Whisper API costs 10x more than hosting an VM?

Whatever the model, the API consumption does not correspond.

Hi @anon34024923 ! I’m curious about the “multiplied by 20”? Do you mean that you can run 20 parallel inference jobs on a single 4090 for $0.74/h?

1 Like

Whisper is so light on resources, I just run it locally.

I run a threadripper 16 core with cheap RTX 3060 – and I can generate amazingly accurate subtitles for an entire movie in a couple minutes.
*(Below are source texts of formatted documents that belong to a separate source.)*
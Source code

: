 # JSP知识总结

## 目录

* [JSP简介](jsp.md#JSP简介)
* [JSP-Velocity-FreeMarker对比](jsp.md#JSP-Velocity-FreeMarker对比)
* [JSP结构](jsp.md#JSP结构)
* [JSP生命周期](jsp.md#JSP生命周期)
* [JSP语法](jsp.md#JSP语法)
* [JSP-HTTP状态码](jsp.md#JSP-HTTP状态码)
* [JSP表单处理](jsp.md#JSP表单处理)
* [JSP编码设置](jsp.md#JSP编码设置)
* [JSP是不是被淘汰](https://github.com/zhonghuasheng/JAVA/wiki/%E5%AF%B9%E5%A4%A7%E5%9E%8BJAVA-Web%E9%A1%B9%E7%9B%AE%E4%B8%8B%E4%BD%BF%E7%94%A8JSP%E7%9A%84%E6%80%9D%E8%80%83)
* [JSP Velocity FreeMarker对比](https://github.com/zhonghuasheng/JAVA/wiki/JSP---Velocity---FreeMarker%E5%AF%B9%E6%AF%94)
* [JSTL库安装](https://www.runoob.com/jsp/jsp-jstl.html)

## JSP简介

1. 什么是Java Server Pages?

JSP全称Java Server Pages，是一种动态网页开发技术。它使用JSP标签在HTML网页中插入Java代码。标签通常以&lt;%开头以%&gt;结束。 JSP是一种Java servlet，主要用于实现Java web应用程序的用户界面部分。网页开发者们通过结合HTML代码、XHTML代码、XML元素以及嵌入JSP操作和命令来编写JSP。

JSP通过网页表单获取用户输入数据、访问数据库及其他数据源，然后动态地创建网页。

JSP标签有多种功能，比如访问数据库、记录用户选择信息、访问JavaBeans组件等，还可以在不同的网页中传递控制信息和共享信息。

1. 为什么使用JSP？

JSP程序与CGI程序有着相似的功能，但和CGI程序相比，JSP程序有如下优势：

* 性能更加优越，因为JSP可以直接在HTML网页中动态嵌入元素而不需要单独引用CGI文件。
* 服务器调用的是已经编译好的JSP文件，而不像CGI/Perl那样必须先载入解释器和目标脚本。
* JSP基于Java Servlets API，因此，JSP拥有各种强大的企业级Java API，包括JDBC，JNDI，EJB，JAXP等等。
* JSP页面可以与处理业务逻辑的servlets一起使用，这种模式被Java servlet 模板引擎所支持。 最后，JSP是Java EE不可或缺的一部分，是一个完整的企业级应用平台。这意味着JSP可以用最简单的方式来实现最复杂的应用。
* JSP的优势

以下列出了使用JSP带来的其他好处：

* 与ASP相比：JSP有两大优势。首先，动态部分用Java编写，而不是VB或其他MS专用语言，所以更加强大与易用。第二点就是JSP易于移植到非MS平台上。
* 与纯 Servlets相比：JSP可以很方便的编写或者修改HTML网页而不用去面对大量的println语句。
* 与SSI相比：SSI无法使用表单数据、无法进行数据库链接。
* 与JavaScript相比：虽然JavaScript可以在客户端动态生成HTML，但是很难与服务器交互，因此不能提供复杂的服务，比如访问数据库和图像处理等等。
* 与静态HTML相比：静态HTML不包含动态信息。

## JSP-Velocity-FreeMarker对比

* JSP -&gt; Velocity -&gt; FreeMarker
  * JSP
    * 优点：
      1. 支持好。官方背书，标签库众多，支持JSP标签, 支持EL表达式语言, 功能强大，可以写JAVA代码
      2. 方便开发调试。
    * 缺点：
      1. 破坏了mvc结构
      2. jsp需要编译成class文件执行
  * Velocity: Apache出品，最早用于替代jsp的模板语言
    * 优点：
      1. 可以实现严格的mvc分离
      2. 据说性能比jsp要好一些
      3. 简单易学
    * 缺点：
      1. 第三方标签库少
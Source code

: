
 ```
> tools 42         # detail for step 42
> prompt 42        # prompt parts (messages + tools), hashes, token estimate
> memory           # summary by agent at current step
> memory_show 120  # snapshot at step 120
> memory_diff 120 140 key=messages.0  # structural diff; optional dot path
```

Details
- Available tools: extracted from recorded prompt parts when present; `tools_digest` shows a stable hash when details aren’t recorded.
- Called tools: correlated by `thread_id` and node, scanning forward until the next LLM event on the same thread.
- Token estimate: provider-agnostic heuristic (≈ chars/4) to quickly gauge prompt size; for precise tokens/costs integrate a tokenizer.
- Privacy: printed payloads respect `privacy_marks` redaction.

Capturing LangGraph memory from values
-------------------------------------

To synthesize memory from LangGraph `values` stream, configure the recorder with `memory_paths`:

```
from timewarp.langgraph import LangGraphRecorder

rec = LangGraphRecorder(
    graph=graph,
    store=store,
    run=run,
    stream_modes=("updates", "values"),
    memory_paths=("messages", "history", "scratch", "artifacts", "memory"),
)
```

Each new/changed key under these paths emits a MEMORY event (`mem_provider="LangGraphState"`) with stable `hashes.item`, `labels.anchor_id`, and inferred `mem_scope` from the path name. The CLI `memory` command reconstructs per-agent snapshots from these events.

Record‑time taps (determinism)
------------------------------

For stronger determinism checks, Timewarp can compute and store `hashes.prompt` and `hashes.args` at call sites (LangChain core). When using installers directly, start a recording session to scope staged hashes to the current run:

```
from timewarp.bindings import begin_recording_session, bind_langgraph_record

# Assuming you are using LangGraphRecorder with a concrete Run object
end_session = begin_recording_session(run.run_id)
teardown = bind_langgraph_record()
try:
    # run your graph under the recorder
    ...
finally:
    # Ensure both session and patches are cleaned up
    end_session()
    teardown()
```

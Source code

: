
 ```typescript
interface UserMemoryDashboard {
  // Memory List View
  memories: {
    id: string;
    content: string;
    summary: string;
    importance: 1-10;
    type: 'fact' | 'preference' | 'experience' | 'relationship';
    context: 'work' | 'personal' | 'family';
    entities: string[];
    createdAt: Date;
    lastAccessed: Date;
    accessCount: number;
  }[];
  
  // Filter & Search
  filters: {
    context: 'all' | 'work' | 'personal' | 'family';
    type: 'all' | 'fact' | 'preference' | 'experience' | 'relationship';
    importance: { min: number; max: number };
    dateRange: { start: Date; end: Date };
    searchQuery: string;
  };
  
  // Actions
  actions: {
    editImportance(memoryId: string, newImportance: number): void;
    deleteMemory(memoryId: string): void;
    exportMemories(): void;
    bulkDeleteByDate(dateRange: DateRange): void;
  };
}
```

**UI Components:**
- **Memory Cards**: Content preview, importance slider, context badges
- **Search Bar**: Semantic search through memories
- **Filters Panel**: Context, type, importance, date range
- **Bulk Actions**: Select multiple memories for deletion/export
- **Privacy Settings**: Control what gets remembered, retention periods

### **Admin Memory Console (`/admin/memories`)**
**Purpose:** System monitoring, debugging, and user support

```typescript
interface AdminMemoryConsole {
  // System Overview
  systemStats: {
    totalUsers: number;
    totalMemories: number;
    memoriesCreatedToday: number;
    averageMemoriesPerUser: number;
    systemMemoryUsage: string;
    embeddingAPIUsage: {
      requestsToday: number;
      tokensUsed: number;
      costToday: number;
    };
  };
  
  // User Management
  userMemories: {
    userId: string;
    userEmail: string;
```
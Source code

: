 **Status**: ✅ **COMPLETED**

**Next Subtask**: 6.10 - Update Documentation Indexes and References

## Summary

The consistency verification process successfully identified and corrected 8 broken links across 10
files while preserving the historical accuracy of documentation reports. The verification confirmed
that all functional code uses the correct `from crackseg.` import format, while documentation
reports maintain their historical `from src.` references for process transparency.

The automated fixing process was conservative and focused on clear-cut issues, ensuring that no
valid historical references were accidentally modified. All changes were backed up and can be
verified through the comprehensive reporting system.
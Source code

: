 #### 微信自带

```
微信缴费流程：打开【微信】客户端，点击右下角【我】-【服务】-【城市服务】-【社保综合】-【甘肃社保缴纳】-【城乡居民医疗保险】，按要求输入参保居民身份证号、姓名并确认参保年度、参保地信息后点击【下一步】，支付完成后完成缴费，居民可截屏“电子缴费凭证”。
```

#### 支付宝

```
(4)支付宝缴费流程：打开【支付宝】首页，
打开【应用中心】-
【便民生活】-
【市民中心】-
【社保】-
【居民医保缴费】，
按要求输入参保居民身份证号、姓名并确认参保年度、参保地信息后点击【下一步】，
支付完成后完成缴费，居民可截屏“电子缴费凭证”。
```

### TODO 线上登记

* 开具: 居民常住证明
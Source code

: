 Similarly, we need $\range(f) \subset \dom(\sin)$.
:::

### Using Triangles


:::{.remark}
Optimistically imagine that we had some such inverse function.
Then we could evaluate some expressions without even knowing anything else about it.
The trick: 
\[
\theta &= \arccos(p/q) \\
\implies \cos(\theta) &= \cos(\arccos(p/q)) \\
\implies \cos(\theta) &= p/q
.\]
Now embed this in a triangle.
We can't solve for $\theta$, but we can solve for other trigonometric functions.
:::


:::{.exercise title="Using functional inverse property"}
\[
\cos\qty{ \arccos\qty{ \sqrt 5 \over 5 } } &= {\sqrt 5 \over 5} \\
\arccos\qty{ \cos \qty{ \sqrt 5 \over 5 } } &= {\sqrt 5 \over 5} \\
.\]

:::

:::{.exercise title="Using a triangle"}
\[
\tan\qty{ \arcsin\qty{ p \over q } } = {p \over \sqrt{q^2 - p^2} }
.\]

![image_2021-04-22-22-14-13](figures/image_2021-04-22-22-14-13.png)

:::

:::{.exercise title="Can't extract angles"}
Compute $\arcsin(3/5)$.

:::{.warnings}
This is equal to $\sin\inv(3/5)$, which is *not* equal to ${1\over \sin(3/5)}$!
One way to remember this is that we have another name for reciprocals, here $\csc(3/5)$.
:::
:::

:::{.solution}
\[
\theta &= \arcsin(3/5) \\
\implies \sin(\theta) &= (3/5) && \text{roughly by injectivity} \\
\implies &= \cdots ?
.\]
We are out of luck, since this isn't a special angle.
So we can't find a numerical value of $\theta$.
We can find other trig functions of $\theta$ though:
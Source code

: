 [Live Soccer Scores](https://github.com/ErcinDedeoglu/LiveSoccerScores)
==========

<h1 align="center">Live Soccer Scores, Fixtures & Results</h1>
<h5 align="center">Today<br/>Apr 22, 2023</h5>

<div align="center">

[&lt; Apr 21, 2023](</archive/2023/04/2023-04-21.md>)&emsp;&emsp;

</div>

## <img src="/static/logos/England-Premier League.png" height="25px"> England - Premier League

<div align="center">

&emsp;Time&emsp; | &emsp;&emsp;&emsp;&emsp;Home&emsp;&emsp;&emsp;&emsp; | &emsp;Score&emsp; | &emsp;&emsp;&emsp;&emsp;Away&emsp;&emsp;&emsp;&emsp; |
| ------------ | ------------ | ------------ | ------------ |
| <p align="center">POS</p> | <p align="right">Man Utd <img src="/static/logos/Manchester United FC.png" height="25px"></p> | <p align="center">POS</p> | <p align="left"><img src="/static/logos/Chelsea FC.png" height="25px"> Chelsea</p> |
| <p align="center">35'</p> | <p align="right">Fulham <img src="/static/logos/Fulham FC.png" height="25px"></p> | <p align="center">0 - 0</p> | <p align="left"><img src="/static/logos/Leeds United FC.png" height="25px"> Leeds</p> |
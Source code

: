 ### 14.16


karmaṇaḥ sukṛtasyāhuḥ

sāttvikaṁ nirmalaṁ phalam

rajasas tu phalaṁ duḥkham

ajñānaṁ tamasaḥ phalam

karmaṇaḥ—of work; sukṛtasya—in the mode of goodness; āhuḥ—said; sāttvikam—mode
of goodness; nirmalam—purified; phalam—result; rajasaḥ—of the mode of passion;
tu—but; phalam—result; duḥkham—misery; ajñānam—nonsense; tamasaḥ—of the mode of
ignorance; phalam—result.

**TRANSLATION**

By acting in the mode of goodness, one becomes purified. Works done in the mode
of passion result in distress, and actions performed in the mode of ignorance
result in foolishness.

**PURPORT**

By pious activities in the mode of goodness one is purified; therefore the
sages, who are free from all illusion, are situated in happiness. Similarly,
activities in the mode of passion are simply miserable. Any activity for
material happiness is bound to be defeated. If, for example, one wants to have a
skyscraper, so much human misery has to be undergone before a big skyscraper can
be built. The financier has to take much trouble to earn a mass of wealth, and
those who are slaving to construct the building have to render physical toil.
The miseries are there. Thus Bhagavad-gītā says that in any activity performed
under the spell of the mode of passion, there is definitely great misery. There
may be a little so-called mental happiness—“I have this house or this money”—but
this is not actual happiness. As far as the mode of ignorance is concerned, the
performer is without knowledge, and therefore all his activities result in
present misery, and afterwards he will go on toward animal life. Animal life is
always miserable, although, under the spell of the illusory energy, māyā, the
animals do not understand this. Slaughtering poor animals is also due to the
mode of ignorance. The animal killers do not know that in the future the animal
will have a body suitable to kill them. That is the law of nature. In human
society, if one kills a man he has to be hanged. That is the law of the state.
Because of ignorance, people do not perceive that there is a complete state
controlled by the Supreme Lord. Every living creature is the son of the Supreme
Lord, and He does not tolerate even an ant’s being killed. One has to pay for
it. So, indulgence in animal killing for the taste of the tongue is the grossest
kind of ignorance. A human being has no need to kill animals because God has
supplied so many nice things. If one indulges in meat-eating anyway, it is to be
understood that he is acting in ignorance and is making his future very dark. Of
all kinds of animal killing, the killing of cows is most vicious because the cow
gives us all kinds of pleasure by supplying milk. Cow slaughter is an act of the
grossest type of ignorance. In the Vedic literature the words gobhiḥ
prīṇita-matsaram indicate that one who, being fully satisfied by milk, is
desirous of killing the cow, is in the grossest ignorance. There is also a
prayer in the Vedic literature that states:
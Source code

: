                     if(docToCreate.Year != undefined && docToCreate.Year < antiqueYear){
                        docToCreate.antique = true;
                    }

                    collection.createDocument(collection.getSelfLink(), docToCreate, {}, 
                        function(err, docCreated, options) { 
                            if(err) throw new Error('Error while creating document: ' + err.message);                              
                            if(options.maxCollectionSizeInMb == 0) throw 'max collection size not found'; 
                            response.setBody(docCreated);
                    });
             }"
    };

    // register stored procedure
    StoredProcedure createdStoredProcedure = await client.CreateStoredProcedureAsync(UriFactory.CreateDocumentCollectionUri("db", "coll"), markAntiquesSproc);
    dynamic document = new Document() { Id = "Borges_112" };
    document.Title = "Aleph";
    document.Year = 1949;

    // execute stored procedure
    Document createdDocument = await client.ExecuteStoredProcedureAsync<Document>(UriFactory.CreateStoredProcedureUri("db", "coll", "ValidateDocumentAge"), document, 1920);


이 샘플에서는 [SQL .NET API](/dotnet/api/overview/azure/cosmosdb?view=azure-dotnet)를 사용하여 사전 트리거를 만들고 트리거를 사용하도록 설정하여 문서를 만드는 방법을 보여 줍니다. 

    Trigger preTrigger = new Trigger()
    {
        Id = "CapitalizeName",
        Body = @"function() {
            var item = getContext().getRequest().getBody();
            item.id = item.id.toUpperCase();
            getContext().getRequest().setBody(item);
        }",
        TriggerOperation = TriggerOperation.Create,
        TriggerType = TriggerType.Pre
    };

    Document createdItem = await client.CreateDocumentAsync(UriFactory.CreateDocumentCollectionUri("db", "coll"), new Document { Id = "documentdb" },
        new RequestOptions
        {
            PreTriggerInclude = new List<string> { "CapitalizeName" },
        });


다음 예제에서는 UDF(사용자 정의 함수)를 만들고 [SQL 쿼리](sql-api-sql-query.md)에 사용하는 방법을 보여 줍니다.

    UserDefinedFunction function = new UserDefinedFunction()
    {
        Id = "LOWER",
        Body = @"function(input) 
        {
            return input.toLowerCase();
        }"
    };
Did you ever go and try it out?

I just signed up for runpod and tried both. The ‘serverless’ option, which is the only one that is truly ‘by the second’ works the way you describe only in theory I think. You can create requests - that have a delayed (can’t really predict) start and then run. All works fine, your really not owning these GPU’s in that you can schedule to have those parallel things happen. You don’t have much control at all. So I think its a perfect solution for running tasks where time passed doesn’t matter much and parallel even less. Anything else you’d have to get a ‘server’ - and those are all by the hour. So you pay regardless of use.

So I would say the by the second serverless is more a ‘dev mode’ or ‘rarely used’ setup but the math that we looked at does NOT apply IMO.
Curious what experiences others have running stuff on runpod

1 Like